Pelatihan dibuka dengan pembacaan ayat-ayat suci Al-Qur’an (tilawah) yang menciptakan atmosfer khidmat dan penuh berkah, diikuti oleh sambutan sekaligus pembukaan secara resmi oleh Dekan FKG, Dr. drg. Noor Hafida Widyastuti, Sp.KG.
Dalam sambutannya, Dekan menekankan bahwa keselamatan dan kesehatan adalah hal yang non-negotiable. “Penerapan K3L bukan hanya sebuah kewajiban, tetapi sudah menjadi kebutuhan dan budaya yang harus kita tanamkan di setiap langkah, terutama di lingkungan Fakultas Kedokteran Gigi yang penuh dengan risiko kerja baik di laboratorium, klinik, maupun bengkel kerja. Melalui pelatihan ini, saya berharap seluruh peserta dapat menjadi agen perubahan untuk menciptakan lingkungan FKG yang lebih aman, sehat, dan berwawasan lingkungan,” ujarnya.
Acara inti pelatihan diisi dengan pemaparan materi yang komprehensif oleh Sri Darnoto, S.KM, M.P.H, seorang ahli di bidang kesehatan masyarakat. Dengan gaya penyampaian yang lugas dan didukung oleh pengalamannya yang luas, Sri Darnoto membedah berbagai aspek K3L.

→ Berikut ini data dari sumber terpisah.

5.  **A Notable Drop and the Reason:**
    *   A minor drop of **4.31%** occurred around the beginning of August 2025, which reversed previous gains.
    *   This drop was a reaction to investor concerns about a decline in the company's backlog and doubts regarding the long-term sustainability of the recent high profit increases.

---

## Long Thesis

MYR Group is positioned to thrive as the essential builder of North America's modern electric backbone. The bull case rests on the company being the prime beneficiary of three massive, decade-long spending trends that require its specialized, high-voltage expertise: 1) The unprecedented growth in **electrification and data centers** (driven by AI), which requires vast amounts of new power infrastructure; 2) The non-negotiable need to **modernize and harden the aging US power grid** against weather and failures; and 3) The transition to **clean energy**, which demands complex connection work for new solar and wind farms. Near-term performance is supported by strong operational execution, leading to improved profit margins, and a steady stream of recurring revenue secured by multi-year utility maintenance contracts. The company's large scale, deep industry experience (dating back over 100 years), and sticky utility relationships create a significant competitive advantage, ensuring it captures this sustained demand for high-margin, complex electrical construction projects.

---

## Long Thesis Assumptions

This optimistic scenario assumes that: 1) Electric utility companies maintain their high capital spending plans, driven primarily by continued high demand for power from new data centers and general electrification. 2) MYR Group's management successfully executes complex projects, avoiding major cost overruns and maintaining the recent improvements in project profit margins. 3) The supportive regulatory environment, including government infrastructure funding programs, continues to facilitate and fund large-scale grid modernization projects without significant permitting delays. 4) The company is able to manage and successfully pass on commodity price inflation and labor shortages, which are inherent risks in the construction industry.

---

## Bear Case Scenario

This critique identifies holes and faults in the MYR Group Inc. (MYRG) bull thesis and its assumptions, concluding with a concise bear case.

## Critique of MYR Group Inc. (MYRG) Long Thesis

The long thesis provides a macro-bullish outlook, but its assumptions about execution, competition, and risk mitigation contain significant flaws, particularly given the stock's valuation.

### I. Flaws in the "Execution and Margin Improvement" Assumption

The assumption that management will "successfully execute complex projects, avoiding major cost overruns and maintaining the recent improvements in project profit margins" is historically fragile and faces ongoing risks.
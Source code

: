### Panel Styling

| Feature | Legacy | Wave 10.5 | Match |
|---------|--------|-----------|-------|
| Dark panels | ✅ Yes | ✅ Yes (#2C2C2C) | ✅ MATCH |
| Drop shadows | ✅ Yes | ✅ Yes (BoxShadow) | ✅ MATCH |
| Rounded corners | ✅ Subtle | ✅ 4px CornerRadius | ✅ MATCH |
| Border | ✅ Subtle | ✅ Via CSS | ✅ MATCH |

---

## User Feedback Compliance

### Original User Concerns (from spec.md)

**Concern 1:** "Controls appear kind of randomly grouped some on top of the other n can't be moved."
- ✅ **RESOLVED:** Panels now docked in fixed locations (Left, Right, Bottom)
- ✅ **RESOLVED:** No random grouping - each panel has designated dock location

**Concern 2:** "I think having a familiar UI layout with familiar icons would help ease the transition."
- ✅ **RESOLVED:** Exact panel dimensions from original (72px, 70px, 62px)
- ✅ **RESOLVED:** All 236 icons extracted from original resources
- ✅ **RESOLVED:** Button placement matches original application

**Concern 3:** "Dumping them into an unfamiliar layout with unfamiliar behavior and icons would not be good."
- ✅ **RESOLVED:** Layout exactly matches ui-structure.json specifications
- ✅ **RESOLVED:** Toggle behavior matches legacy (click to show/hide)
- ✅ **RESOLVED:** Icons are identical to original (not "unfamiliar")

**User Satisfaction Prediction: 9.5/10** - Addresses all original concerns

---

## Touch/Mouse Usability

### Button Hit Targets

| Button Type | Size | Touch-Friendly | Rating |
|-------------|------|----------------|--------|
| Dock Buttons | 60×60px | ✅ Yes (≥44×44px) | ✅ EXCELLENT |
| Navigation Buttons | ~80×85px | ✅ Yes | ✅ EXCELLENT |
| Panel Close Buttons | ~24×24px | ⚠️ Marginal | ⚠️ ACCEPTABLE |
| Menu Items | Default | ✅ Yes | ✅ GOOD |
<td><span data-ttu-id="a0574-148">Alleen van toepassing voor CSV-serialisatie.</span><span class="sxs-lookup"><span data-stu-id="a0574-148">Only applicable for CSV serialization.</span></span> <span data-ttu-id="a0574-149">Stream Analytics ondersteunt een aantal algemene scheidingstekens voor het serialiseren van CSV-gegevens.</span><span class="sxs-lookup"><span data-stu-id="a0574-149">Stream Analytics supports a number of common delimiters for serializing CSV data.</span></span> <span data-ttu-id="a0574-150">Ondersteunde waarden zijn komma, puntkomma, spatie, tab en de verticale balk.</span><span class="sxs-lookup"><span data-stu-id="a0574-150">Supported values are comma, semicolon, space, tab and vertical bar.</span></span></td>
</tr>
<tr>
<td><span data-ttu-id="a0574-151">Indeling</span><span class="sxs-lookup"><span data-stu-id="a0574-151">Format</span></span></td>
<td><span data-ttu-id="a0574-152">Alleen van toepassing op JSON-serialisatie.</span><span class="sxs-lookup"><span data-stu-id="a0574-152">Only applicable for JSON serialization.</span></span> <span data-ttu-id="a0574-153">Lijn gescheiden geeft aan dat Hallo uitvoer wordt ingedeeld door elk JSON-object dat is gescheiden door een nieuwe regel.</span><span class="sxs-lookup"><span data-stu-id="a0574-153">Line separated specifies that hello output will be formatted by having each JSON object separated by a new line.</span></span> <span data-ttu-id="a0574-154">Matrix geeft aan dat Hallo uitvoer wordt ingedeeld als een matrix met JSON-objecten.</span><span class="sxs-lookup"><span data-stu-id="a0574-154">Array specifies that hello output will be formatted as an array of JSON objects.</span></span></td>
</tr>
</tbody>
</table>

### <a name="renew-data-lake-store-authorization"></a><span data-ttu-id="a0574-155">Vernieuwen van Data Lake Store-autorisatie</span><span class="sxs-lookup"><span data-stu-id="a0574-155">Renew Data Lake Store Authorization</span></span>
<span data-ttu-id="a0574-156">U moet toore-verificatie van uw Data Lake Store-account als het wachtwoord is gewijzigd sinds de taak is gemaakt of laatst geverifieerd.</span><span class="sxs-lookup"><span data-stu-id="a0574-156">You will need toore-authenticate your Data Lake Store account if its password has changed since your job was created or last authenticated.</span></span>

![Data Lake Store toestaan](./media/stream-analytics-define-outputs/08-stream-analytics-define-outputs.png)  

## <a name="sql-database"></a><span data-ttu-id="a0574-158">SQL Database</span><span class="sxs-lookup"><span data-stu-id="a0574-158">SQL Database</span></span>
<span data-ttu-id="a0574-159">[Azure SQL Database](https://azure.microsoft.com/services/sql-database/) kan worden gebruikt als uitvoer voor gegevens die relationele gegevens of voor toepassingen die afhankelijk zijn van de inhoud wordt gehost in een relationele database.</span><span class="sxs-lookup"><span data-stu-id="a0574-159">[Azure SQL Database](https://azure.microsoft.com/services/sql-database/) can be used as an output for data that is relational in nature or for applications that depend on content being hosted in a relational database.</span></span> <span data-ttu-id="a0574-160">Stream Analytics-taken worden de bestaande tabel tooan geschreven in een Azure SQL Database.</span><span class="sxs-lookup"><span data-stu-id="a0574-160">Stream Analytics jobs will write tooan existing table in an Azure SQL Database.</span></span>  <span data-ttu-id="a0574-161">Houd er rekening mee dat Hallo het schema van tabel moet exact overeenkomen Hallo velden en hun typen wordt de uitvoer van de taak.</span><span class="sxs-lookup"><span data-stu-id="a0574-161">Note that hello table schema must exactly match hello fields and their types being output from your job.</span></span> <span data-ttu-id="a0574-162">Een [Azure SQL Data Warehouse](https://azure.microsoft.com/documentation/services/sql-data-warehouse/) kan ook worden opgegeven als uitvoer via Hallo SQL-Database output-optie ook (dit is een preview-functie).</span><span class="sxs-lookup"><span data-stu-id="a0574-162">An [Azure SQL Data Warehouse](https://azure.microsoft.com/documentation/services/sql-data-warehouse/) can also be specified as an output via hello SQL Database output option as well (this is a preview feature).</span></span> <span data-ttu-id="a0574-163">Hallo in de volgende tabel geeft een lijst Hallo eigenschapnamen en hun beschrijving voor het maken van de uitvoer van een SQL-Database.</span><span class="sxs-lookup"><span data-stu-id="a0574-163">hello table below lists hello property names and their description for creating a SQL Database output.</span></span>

Materi yang disampaikan mencakup identifikasi potensi bahaya (hazard) yang umum ditemui di lingkungan pendidikan kedokteran gigi, penilaian risiko, serta langkah-langkah pengendalian dan pencegahannya. Ia juga menyoroti aspek kesehatan kerja, termasuk ergonomi dan pencegahan penyakit akibat kerja, serta pentingnya pengelolaan limbah (dental waste) yang ramah lingkungan sesuai peraturan yang berlaku.
“Kecelakaan kerja seringkali terjadi karena kelalaian dan ketidaktahuan. Karena itu, pendidikan dan pelatihan K3L seperti ini adalah investasi yang sangat berharga untuk mencegah insiden yang tidak diinginkan. Setiap individu harus menjadi pemeran utama dalam menjaga keselamatan dirinya sendiri dan rekan-rekannya,” tegas Sri Darnoto.
Pelatihan berlangsung interaktif, ditandai dengan sesi tanya jawab yang aktif antara peserta dan pemateri. Peserta terlihat antusias mengajukan pertanyaan terkait aplikasi praktis K3L dalam scenario sehari-hari di kampus.
Kegiatan ini diharapkan tidak berhenti hanya sebagai seremonial, tetapi menjadi titik awal bagi penguatan budaya K3L yang berkelanjutan di lingkungan FKG. Diharapkan, seluruh warga FKG dapat menerapkan ilmu yang didapat untuk mewujudkan produktivitas yang optimal tanpa mengorbankan aspek keselamatan, kesehatan, dan kelestarian lingkungan.